# What needs to be done
Look through the records below for the line holding "and ingredient |". Write it out exactly, with each following line through the line holding "- **TailwindCSS v4** — styling".

# Provided information
***

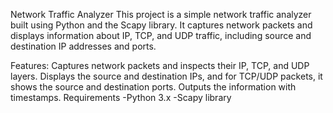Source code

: Network Traffic Analyzer
This project is a simple network traffic analyzer built using Python and the Scapy library. It captures network packets and displays information about IP, TCP, and UDP traffic, including source and destination IP addresses and ports.

Features:
Captures network packets and inspects their IP, TCP, and UDP layers.
Displays the source and destination IPs, and for TCP/UDP packets, it shows the source and destination ports.
Outputs the information with timestamps.
Requirements
-Python 3.x
-Scapy library
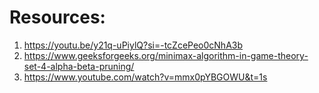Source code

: # Resources:
1. https://youtu.be/y21q-uPiylQ?si=-tcZcePeo0cNhA3b
2. https://www.geeksforgeeks.org/minimax-algorithm-in-game-theory-set-4-alpha-beta-pruning/
3. https://www.youtube.com/watch?v=mmx0pYBGOWU&t=1s

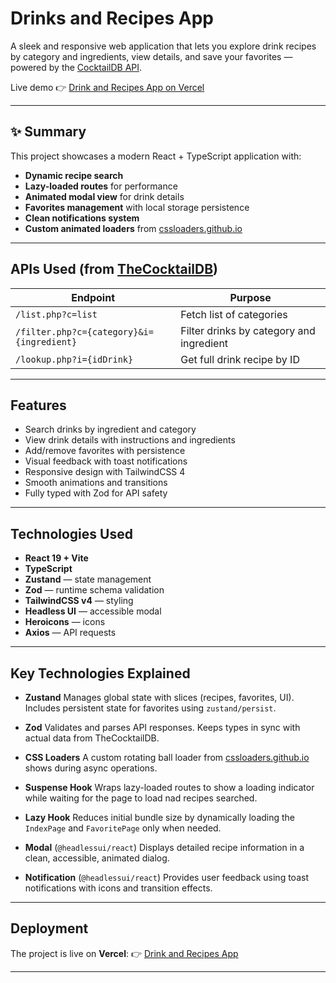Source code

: # Drinks and Recipes App

A sleek and responsive web application that lets you explore drink recipes by category and ingredients, view details, and save your favorites — powered by the [CocktailDB API](https://www.thecocktaildb.com/api.php).

Live demo 👉 [Drink and Recipes App on Vercel](https://drink-and-recipes-app.vercel.app)

---

## ✨ Summary

This project showcases a modern React + TypeScript application with:

- **Dynamic recipe search**
- **Lazy-loaded routes** for performance
- **Animated modal view** for drink details
- **Favorites management** with local storage persistence
- **Clean notifications system**
- **Custom animated loaders** from [cssloaders.github.io](https://cssloaders.github.io)

---

## APIs Used (from [TheCocktailDB](https://www.thecocktaildb.com/api.php))

| Endpoint                                  | Purpose                                  |
| ----------------------------------------- | ---------------------------------------- |
| `/list.php?c=list`                        | Fetch list of categories                 |
| `/filter.php?c={category}&i={ingredient}` | Filter drinks by category and ingredient |
| `/lookup.php?i={idDrink}`                 | Get full drink recipe by ID              |

---

## Features

- Search drinks by ingredient and category
- View drink details with instructions and ingredients
- Add/remove favorites with persistence
- Visual feedback with toast notifications
- Responsive design with TailwindCSS 4
- Smooth animations and transitions
- Fully typed with Zod for API safety

---

## Technologies Used

- **React 19 + Vite**
- **TypeScript**
- **Zustand** — state management
- **Zod** — runtime schema validation
- **TailwindCSS v4** — styling
- **Headless UI** — accessible modal
- **Heroicons** — icons
- **Axios** — API requests

---

## Key Technologies Explained

- **Zustand**
  Manages global state with slices (recipes, favorites, UI). Includes persistent state for favorites using `zustand/persist`.

- **Zod**
  Validates and parses API responses. Keeps types in sync with actual data from TheCocktailDB.

- **CSS Loaders**
  A custom rotating ball loader from [cssloaders.github.io](https://cssloaders.github.io/) shows during async operations.

- **Suspense Hook**
  Wraps lazy-loaded routes to show a loading indicator while waiting for the page to load nad recipes searched.

- **Lazy Hook**
  Reduces initial bundle size by dynamically loading the `IndexPage` and `FavoritePage` only when needed.

- **Modal** (`@headlessui/react`)
  Displays detailed recipe information in a clean, accessible, animated dialog.

- **Notification** (`@headlessui/react`)
  Provides user feedback using toast notifications with icons and transition effects.

---

## Deployment

The project is live on **Vercel**:
👉 [Drink and Recipes App](https://drink-and-recipes-app.vercel.app)

---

***

# Solution for this exercise
| `/filter.php?c={category}&i={ingredient}` | Filter drinks by category and ingredient |
| `/lookup.php?i={idDrink}`                 | Get full drink recipe by ID              |

---

## Features

- Search drinks by ingredient and category
- View drink details with instructions and ingredients
- Add/remove favorites with persistence
- Visual feedback with toast notifications
- Responsive design with TailwindCSS 4
- Smooth animations and transitions
- Fully typed with Zod for API safety

---

## Technologies Used

- **React 19 + Vite**
- **TypeScript**
- **Zustand** — state management
- **Zod** — runtime schema validation
- **TailwindCSS v4** — styling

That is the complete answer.